D-Lab & Graduate Division create inclusive data science summer program

August 9, 2023

D-Lab & Graduate Division create inclusive data science summer program

Robin López has always been an avid learner. So it’s no surprise that he is now a doctoral candidate in UC Berkeley’s Environmental Science, Policy, and Management Program. When Robin was five years old, riding in the car with his parents across the Richmond bridge, he turned to his parents and asked them how it was possible to drive across the water. His mom didn’t know the answer and told him he needed to ask an engineer. Robin’s mom still recounts that story when she looks back at her son’s trajectory. Born and raised in Richmond, California, Robin had a circuitous path to academia. He attended community college and transferred to a 4-year program. After interning at the Lawrence Berkeley National Laboratory, he decided to pursue a PhD in Environmental Science, Policy, and Management (ESPM) where he focuses on ecological integrity and how people interact with their environments. He currently serves as a city council member in Albany.  Still, López often finds he’s one of the only Latinos in data science spaces, making him feel like an outsider.

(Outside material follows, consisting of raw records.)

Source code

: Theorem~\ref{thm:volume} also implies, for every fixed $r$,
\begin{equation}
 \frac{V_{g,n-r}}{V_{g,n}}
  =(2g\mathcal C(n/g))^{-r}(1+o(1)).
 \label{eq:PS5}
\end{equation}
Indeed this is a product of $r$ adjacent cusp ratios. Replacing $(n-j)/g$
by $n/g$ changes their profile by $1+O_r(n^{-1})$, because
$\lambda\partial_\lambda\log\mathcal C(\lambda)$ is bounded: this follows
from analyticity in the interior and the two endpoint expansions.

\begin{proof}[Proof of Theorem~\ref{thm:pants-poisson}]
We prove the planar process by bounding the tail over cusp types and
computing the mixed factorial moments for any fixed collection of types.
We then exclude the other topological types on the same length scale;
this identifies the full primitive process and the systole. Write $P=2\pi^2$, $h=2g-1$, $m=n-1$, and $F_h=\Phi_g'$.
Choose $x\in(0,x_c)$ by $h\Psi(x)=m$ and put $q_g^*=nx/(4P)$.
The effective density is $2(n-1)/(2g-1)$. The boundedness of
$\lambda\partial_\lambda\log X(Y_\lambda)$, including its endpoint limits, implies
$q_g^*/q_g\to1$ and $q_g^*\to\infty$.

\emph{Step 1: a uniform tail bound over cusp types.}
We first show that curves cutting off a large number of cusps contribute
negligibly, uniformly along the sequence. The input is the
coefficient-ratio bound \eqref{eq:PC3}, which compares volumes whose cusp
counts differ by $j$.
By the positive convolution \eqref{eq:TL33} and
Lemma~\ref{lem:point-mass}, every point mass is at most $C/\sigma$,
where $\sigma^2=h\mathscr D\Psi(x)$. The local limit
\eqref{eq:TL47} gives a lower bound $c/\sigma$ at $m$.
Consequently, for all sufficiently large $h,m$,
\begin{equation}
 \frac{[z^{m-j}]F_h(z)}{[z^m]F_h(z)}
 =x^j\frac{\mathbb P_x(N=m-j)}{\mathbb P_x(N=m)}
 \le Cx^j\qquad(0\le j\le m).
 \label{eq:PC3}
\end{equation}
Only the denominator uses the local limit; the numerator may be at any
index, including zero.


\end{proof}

The lack of representation of people of color, women, people with disabilities, and people who identify as queer or queer-gendered in the field of data science can make members of these communities, like López, feel like they don’t belong. Berkeley’s Social Sciences D-Lab created the Data Science for Social Justice Program with the guidance and generous support of the Graduate Division to address this issue. 

The goal is to diversify data science by teaching diverse students how to use these tools through critical analysis and with the aim to address injustices found in their communities. 

The 8-week summer program invites a selected cohort of students from various campuses within the University of California to participate for free. Additionally, students at UC Berkeley receive a stipend of $3,000. The program enables them to delve into Python programming, explore Natural Language Processing, and critically analyze the societal implications of their work.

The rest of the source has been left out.